Usage Guides

Step-by-step guides to use Macro Handler professionally.

Visual Academy

A clear step-by-step learning path for users who do not know the app

The sections below show real app screenshots without visual callout boxes. Each image is paired with clear steps explaining what to inspect, what to do first, why each setting matters, and how to grow a macro safely.

No-code workspace: block, region, and result flow

On scan blocks such as IMAGE, the user manages the target image, scan region, and true/false branches.

No-code workspace screen
  1. 1First inspect the target image and selected scan engine on the block card.
  2. 2Keep the scan region as tight as possible; wide regions reduce performance and accuracy.
  3. 3Treat TRUE and FALSE branches separately: action on found, wait or fallback flow on not found.

What is taught? Adding blocks, scan regions, tapping the last hit, and fallback branch logic.

In complex scenarios, IMAGE, COLOR, TEXT, and MOVING COLOR blocks should follow the same tight-region and controlled-timeout discipline.

Code editor: API, snippets, and run discipline

For code users, the editor is taught through snippets, API examples, and safe loop discipline.

Code editor screen
  1. 1Learn where save, snippet, image, and run commands live in the toolbar.
  2. 2Write small, testable Lua sections first; use timeouts and error handling in long loops.
  3. 3Do not memorize API examples blindly; use Region, Asset, and quick tap flows by understanding the problem they solve.

What is taught? Macro API logic, ready-made code patterns, error handling, and production safety.

Before the API reference, the user sees screen refresh, Region, Asset, and quickTap visually.

Dialog and form area: collecting user input

Dialog blocks teach how to build runtime settings, checkbox, radio group, picker, and input fields.

Dialog and form block screen
  1. 1Choose the field type first: input, checkbox, radio, image picker, and color picker do not serve the same purpose.
  2. 2Write short but clear help text for every field; the user must know why the value is needed.
  3. 3Compare preview with runtime output; check empty, invalid, and long-text states before pressing start.

Form fields are explained not as decoration, but as safe runtime parameters that change macro behavior.

For checkbox and radio group selections, default value, required state, and help text are taught together.

Macro sharing: package, description, and trust

Before sharing a macro, title, description, permission impact, visual proof, and community rules are explained clearly.

Macro sharing screen
  1. 1Write the macro name and description around the scenario; users should understand the purpose at first glance.
  2. 2Disclose permissions, external links, device dependencies, and risky actions before sharing.
  3. 3After publishing, monitor comments, reports, and update flow; community trust is part of macro quality.

Macro sharing, forum, and public macro screens are taught as one flow: prepare the macro, write safety context, publish, and monitor feedback.

The user learns comments, reports, blocking, and moderation notifications through visual examples.

Variables, groups, and reusable flow

Complex macros keep state with variables, reuse steps with group blocks, and stay manageable through folders and macro organization.

Variable block screen
  1. 1Choose a variable name that is clear for the scenario; it must stay readable inside groups and conditions later.
  2. 2Clarify the value type: number, text, boolean, and last-found coordinate are not used the same way.
  3. 3If multiple blocks read the same value, reduce repetition with groups and keep the macro maintainable.

The web guide teaches the move from small to large macros: define variables first, create a group next, then call the same group under different conditions.

This prevents long block chains from becoming tangled and teaches non-code users professional structure habits.

Forum and community area: learn, ask, share

The forum area teaches users how to inspect shared macros, ask questions, receive feedback, and understand moderation rules.

Forum screen
  1. 1Inspect topics and example macros first; a similar issue may already have been solved.
  2. 2When opening a question, state device model, Android version, permission state, expected behavior, and the actual failure clearly.
  3. 3Use report, blocking, and moderation notifications as part of the community safety flow.

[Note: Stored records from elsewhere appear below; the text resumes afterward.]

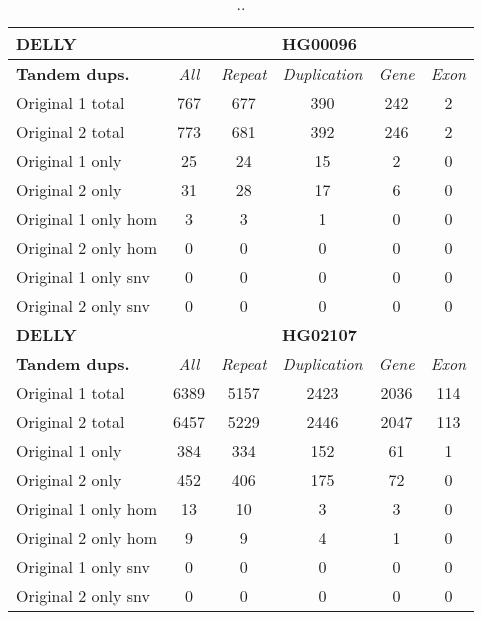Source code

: \begin{table}[htb]
\begin{center}
\begin{tabular}{|l|c||c|c|c|c|}
\hline
{\bf DELLY} & \multicolumn{5}{|c|}{\bf HG00096} \\
\hline
\cline{2-6}
{\bf Tandem dups.} & {\it All} & {\it Repeat} & {\it Duplication} & {\it Gene} & {\it Exon} \\
\hline
Original 1 total & 767 & 677 & 390 & 242 & 2\\ 
\hline
Original 2 total & 773 & 681 & 392 & 246 & 2\\ 
\hline
Original 1 only & 25 & 24 & 15 & 2 & 0\\ 
\hline
Original 2 only & 31 & 28 & 17 & 6 & 0\\ 
\hline
Original 1 only hom & 3 & 3 & 1 & 0 & 0\\ 
\hline
Original 2 only hom & 0 & 0 & 0 & 0 & 0\\ 
\hline
Original 1 only snv & 0 & 0 & 0 & 0 & 0\\ 
\hline
Original 2 only snv & 0 & 0 & 0 & 0 & 0\\ 
\hline
\hline
{\bf DELLY} & \multicolumn{5}{|c|}{\bf HG02107} \\
\hline
\cline{2-6}
{\bf Tandem dups.} & {\it All} & {\it Repeat} & {\it Duplication} & {\it Gene} & {\it Exon} \\
\hline
Original 1 total & 6389 & 5157 & 2423 & 2036 & 114\\ 
\hline
Original 2 total & 6457 & 5229 & 2446 & 2047 & 113\\ 
\hline
Original 1 only & 384 & 334 & 152 & 61 & 1\\ 
\hline
Original 2 only & 452 & 406 & 175 & 72 & 0\\ 
\hline
Original 1 only hom & 13 & 10 & 3 & 3 & 0\\ 
\hline
Original 2 only hom & 9 & 9 & 4 & 1 & 0\\ 
\hline
Original 1 only snv & 0 & 0 & 0 & 0 & 0\\ 
\hline
Original 2 only snv & 0 & 0 & 0 & 0 & 0\\ 
\hline
\end{tabular}
\end{center}
\caption{ .. }
\label{tab:orig-vs-shuf-delly-dups}
\end{table}
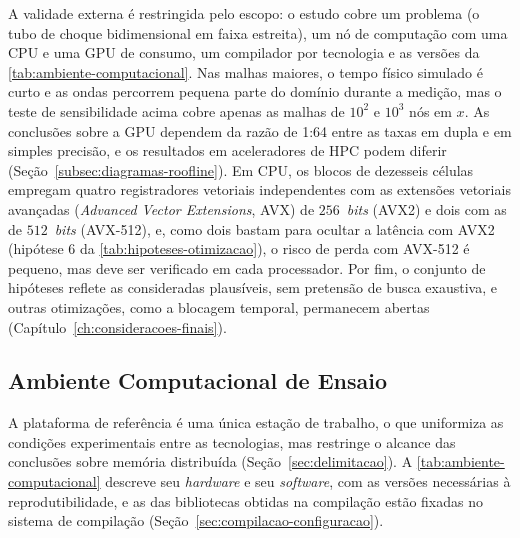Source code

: A validade externa é restringida pelo escopo: o estudo cobre um problema (o tubo de choque bidimensional em faixa estreita), um nó de computação com uma CPU e uma GPU de consumo, um compilador por tecnologia e as versões da \autoref{tab:ambiente-computacional}.
Nas malhas maiores, o tempo físico simulado é curto e as ondas percorrem pequena parte do domínio durante a medição, mas o teste de sensibilidade acima cobre apenas as malhas de \(10^2\) e \(10^3\) nós em \(x\).
As conclusões sobre a GPU dependem da razão de 1:64 entre as taxas em dupla e em simples precisão, e os resultados em aceleradores de HPC podem diferir (Seção~\ref{subsec:diagramas-roofline}).
Em CPU, os blocos de dezesseis células empregam quatro registradores vetoriais independentes com as extensões vetoriais avançadas (\textit{Advanced Vector Extensions}, AVX) de $256$~\textit{bits} (AVX2) e dois com as de $512$~\textit{bits} (AVX-512), e, como dois bastam para ocultar a latência com AVX2 (hipótese 6 da \autoref{tab:hipoteses-otimizacao}), o risco de perda com AVX-512 é pequeno, mas deve ser verificado em cada processador.
Por fim, o conjunto de hipóteses reflete as consideradas plausíveis, sem pretensão de busca exaustiva, e outras otimizações, como a blocagem temporal, permanecem abertas (Capítulo~\ref{ch:consideracoes-finais}).


\subsection{Ambiente Computacional de Ensaio}\label{subsec:ambiente-computacional}

A plataforma de referência é uma única estação de trabalho, o que uniformiza as condições experimentais entre as tecnologias, mas restringe o alcance das conclusões sobre memória distribuída (Seção~\ref{sec:delimitacao}).
A \autoref{tab:ambiente-computacional} descreve seu \textit{hardware} e seu \textit{software}, com as versões necessárias à reprodutibilidade, e as das bibliotecas obtidas na compilação estão fixadas no sistema de compilação (Seção~\ref{sec:compilacao-configuracao}).

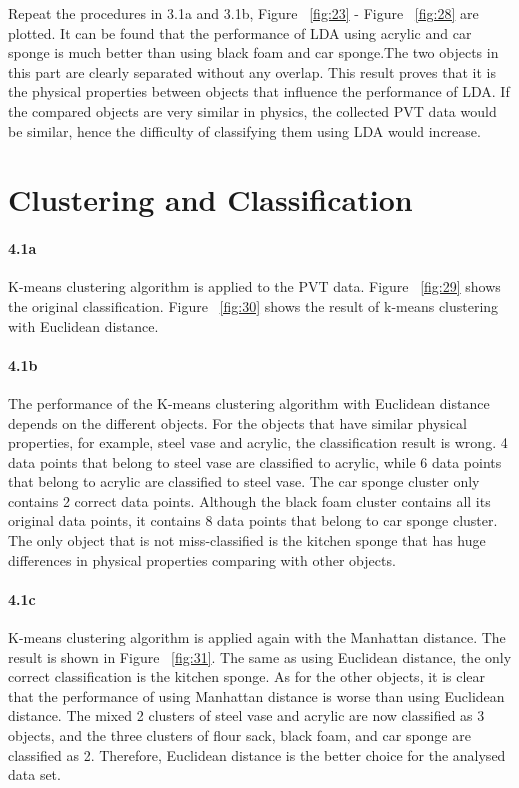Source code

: \documentclass[10pt,twocolumn,letterpaper]{article}
\begin{document}
\noindent Repeat the procedures in 3.1a and 3.1b, Figure ~\ref{fig:23} - Figure ~\ref{fig:28} are plotted. It can be found that the performance of LDA using acrylic and car sponge is much better than using black foam and car sponge.The two objects in this part are clearly separated without any overlap. This result proves that it is the physical properties between objects that influence the performance of LDA. If the compared objects are very similar in physics, the collected PVT data would be similar, hence the difficulty of classifying them using LDA would increase.



\section{Clustering and Classification}

\paragraph{4.1a}
K-means clustering algorithm is applied to the PVT data. Figure ~\ref{fig:29} shows the original classification. Figure ~\ref{fig:30} shows the result of k-means clustering with Euclidean distance.

\paragraph{4.1b}
The performance of the K-means clustering algorithm with Euclidean distance depends on the different objects. For the objects that have similar physical properties, for example, steel vase and acrylic, the classification result is wrong. 4 data points that belong to steel vase are classified to acrylic, while 6 data points that belong to acrylic are classified to steel vase. The car sponge cluster only contains 2 correct data points. Although the black foam cluster contains all its original data points, it contains 8 data points that belong to car sponge cluster. The only object that is not miss-classified is the kitchen sponge that has huge differences in physical properties comparing with other objects.


\paragraph{4.1c}
K-means clustering algorithm is applied again with the Manhattan distance. The result is shown in Figure ~\ref{fig:31}. The same as using Euclidean distance, the only correct classification is the kitchen sponge. As for the other objects, it is clear that the performance of using Manhattan distance is worse than using Euclidean distance. The mixed 2 clusters of steel vase and acrylic are now classified as 3 objects, and the three clusters of flour sack, black foam, and car sponge are classified as 2. Therefore, Euclidean distance is the better choice for the analysed data set.
\end{document}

Shared macros, forum comments, and report flows are explained with the same quality language; users learn when to share and when to report.

This area is not only promotion; it is part of in-app community safety and the learning loop.

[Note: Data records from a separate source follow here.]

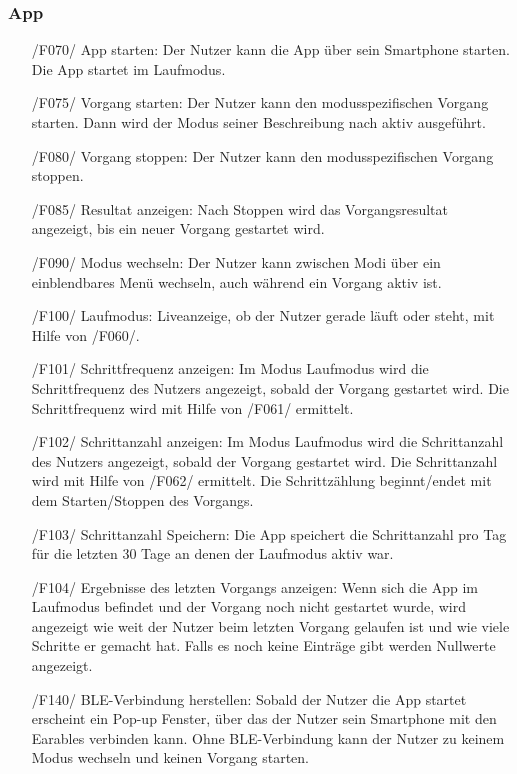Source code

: \documentclass[a4paper,12pt]{article}
\begin{document}
    \subsubsection{App}
      \begin{itemize}
      \item[/F070/] \textsf{App starten:} Der Nutzer kann die App über sein Smartphone starten. Die App startet im Laufmodus.
      \item[/F075/] \textsf{Vorgang starten:} Der Nutzer kann den modusspezifischen \Gls{Vorgang} starten. Dann wird der Modus seiner Beschreibung nach aktiv ausgeführt.
      \item[/F080/] \textsf{Vorgang stoppen:} Der Nutzer kann den modusspezifischen \Gls{Vorgang} stoppen.
      \item[/F085/] \textsf{Resultat anzeigen:} Nach Stoppen wird das Vorgangsresultat angezeigt, bis ein neuer \Gls{Vorgang} gestartet wird.
      \item[/F090/] \textsf{Modus wechseln:} Der Nutzer kann zwischen Modi über ein einblendbares Menü wechseln, auch während ein Vorgang aktiv ist.
      \item[/F100/] \textsf{Laufmodus:} Liveanzeige, ob der Nutzer gerade \glqq läuft\grqq{} oder \glqq steht\grqq{}, mit Hilfe von /F060/.
      \item[/F101/] \textsf {Schrittfrequenz anzeigen:} Im Modus \glqq{}Laufmodus\grqq{} wird die Schrittfrequenz des Nutzers angezeigt, sobald der Vorgang gestartet wird. Die Schrittfrequenz wird mit Hilfe von /F061/ ermittelt.
      \item[/F102/] \textsf {Schrittanzahl anzeigen:} Im Modus \glqq{}Laufmodus\grqq{} wird die Schrittanzahl des Nutzers angezeigt, sobald der Vorgang gestartet wird. Die Schrittanzahl wird mit Hilfe von /F062/ ermittelt. Die Schrittzählung beginnt/endet mit dem Starten/Stoppen des Vorgangs.
      \item[/F103/] \textsf{Schrittanzahl Speichern:} Die App speichert die Schrittanzahl pro Tag für die letzten 30 Tage an denen der Laufmodus aktiv war.
      \item[/F104/] \textsf{Ergebnisse des letzten Vorgangs anzeigen:} Wenn sich die App im Laufmodus befindet und der Vorgang noch nicht gestartet wurde, wird angezeigt wie weit der Nutzer beim letzten Vorgang gelaufen ist und wie viele Schritte er gemacht hat. Falls es noch keine Einträge gibt werden Nullwerte angezeigt.
      \item[/F140/] \textsf{BLE-Verbindung herstellen:} Sobald der Nutzer die App startet erscheint ein Pop-up Fenster, über das der Nutzer sein Smartphone mit den \gls{Earables} verbinden kann. Ohne BLE-Verbindung kann der Nutzer zu keinem Modus wechseln und keinen Vorgang starten.

\end{itemize}
\end{document}
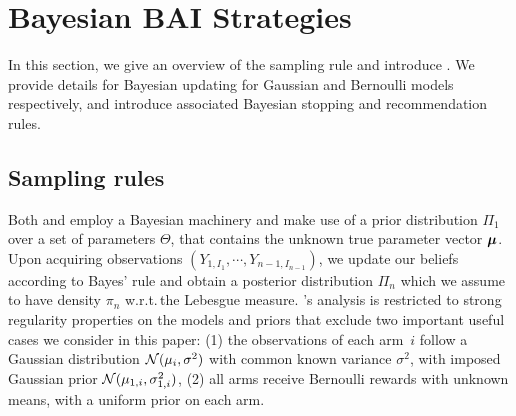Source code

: \section{Bayesian BAI Strategies}\label{sec:t3c.algorithm}

In this section, we give an overview of the sampling rule \TTTS and introduce \TCC. We provide details for Bayesian updating for Gaussian and Bernoulli models respectively, and introduce associated Bayesian stopping and recommendation rules. 

\subsection{Sampling rules}

Both \TTTS and \TCC employ a Bayesian machinery and make use of a prior distribution $\Pi_1$ over a set of parameters $\Theta$, that contains the unknown true parameter vector ${\boldsymbol \mu}$. Upon acquiring observations $(Y_{1,I_1},\cdots,Y_{n-1,I_{n-1}})$, we update our beliefs according to Bayes' rule and obtain a posterior distribution $\Pi_{n}$ which we assume to have density $\pi_n$ w.r.t.\,the Lebesgue measure. %
\citeauthor{russo2016ttts}'s analysis is restricted to strong regularity properties on the models and priors that exclude two important useful cases we consider in this paper: (1) the observations of each arm~$i$ follow a Gaussian distribution $\mathcal{N}(\mu_i,\sigma^2)$ with common known variance $\sigma^2$, with imposed Gaussian prior $\mathcal{N}(\mu_{1,i},\sigma_{1,i}^2)$, (2) all arms receive Bernoulli rewards with unknown means, with a uniform prior on each arm.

Settings, support form, and user safety

Account, notifications, support requests, and safety settings are the foundation for sustainable app usage.

Profile and settings screen
  1. 1Regularly check account, premium, badge, and device state in the profile.
  2. 2Adjust language, notifications, permissions, and runtime preferences for the current device in settings.
  3. 3In support requests, send the failure step, device model, screenshot, and expected result clearly.

The website must teach the app end to end

The user must learn not only how to add blocks, but also permissions, settings, support forms, community safety, sharing rules, and macro behavior across devices.

For that reason, the guides are arranged as a training system connecting setup, first macro, no-code builder, code editor, API, dialog/forms, variables/groups, forum, and sharing areas.